__Records to use__:

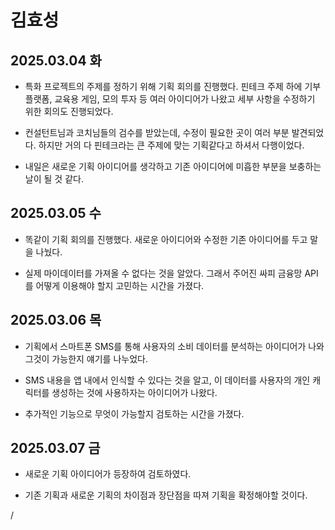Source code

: # 김효성

## 2025.03.04 화
- 특화 프로젝트의 주제를 정하기 위해 기획 회의를 진행했다. 핀테크 주제 하에 기부 플랫폼, 교육용 게임, 모의 투자 등 여러 아이디어가 나왔고 세부 사항을 수정하기 위한 회의도 진행되었다.

- 컨설턴트님과 코치님들의 검수를 받았는데, 수정이 필요한 곳이 여러 부분 발견되었다. 하지만 거의 다 핀테크라는 큰 주제에 맞는 기획같다고 하셔서 다행이었다.

- 내일은 새로운 기획 아이디어를 생각하고 기존 아이디어에 미흡한 부분을 보충하는 날이 될 것 같다.


## 2025.03.05 수
- 똑같이 기획 회의를 진행했다. 새로운 아이디어와 수정한 기존 아이디어를 두고 말을 나눴다.

- 실제 마이데이터를 가져올 수 없다는 것을 알았다. 그래서 주어진 싸피 금융망 API를 어떻게 이용해야 할지 고민하는 시간을 가졌다.


## 2025.03.06 목
- 기획에서 스마트폰 SMS를 통해 사용자의 소비 데이터를 분석하는 아이디어가 나와 그것이 가능한지 얘기를 나누었다.

- SMS 내용을 앱 내에서 인식할 수 있다는 것을 알고, 이 데이터를 사용자의 개인 캐릭터를 생성하는 것에 사용하자는 아이디어가 나왔다.

- 추가적인 기능으로 무엇이 가능할지 검토하는 시간을 가졌다.


## 2025.03.07 금
- 새로운 기획 아이디어가 등장하여 검토하였다.

- 기존 기획과 새로운 기획의 차이점과 장단점을 따져 기획을 확정해야할 것이다.

/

__What the exercise asks__:
The string "아이디어가" shows up in some lines of the listing. Copy each such line.

__Response to the exercise__:
- 특화 프로젝트의 주제를 정하기 위해 기획 회의를 진행했다. 핀테크 주제 하에 기부 플랫폼, 교육용 게임, 모의 투자 등 여러 아이디어가 나왔고 세부 사항을 수정하기 위한 회의도 진행되었다.
- 기획에서 스마트폰 SMS를 통해 사용자의 소비 데이터를 분석하는 아이디어가 나와 그것이 가능한지 얘기를 나누었다.
- SMS 내용을 앱 내에서 인식할 수 있다는 것을 알고, 이 데이터를 사용자의 개인 캐릭터를 생성하는 것에 사용하자는 아이디어가 나왔다.
- 새로운 기획 아이디어가 등장하여 검토하였다.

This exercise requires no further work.